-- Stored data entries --

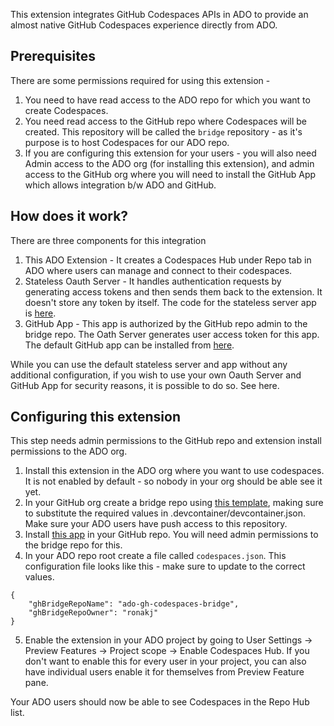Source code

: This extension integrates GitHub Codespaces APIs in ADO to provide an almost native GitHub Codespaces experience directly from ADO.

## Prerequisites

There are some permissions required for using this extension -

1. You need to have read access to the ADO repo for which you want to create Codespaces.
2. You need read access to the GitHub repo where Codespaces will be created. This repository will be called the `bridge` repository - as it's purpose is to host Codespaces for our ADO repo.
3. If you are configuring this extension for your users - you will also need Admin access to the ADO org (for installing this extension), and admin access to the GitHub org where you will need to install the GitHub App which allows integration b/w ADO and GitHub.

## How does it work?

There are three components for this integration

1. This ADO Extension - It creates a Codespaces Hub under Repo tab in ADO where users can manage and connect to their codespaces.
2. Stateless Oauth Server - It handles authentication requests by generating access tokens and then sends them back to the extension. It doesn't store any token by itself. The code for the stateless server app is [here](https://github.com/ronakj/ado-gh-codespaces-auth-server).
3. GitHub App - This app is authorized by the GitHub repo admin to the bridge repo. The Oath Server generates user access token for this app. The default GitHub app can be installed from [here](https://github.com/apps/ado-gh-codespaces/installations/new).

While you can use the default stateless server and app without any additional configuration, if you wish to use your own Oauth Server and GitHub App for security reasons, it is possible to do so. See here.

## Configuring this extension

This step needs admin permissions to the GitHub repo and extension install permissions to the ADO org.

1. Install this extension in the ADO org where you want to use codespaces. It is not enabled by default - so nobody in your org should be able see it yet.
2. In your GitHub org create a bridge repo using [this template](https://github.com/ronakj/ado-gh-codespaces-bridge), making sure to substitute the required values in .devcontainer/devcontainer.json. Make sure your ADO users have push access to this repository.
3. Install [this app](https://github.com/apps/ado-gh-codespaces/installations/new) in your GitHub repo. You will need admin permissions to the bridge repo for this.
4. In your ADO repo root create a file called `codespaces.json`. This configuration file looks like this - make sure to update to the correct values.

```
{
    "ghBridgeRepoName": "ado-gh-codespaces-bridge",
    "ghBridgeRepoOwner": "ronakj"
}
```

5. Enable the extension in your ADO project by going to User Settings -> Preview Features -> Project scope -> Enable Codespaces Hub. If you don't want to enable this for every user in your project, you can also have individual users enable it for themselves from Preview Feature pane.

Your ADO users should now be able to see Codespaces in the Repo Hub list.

* * *

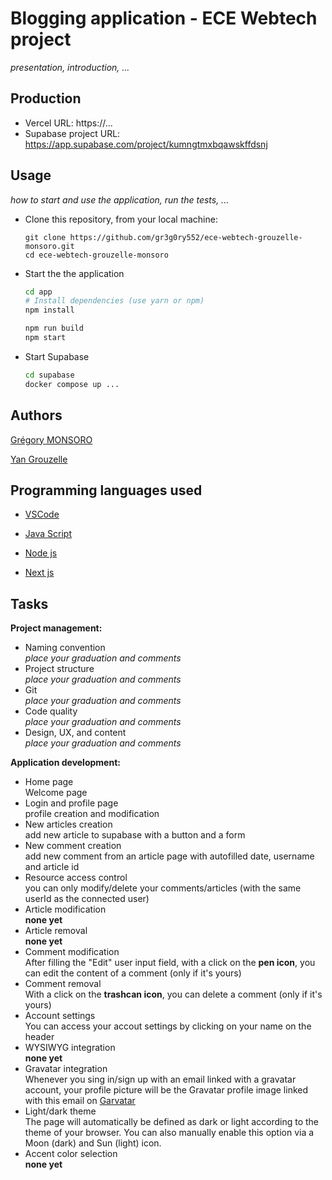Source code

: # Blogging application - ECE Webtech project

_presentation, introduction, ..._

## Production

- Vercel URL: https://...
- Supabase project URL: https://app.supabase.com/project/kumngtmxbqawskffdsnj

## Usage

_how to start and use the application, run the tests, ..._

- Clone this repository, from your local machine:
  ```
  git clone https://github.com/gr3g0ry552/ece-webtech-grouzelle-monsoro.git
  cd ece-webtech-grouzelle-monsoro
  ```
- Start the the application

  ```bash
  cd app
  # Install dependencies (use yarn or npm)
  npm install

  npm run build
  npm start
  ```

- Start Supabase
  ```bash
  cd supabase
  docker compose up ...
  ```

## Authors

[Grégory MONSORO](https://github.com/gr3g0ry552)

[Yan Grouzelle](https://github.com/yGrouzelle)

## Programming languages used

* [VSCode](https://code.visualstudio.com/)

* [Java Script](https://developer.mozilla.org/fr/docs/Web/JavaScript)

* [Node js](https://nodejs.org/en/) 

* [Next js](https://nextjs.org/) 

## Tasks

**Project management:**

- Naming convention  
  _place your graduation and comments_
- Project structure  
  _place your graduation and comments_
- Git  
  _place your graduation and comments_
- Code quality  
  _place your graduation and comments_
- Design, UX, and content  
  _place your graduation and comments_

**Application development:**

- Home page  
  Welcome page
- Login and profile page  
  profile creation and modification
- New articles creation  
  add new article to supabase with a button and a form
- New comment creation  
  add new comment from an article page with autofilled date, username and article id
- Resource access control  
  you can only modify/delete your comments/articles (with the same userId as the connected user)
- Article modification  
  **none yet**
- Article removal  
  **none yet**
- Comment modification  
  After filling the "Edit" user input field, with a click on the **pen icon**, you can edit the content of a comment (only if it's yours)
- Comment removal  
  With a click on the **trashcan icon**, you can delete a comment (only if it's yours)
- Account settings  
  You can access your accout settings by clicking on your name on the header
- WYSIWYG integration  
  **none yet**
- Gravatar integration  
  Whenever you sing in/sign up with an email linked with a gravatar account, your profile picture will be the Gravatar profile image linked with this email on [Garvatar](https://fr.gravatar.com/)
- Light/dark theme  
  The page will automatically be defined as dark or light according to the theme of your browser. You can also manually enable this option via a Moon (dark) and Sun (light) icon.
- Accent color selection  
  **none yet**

-- WORK TO BE COMPLETED --
The reply should be nothing but the number of lines in the entries that include "called".

-- RESULT --
2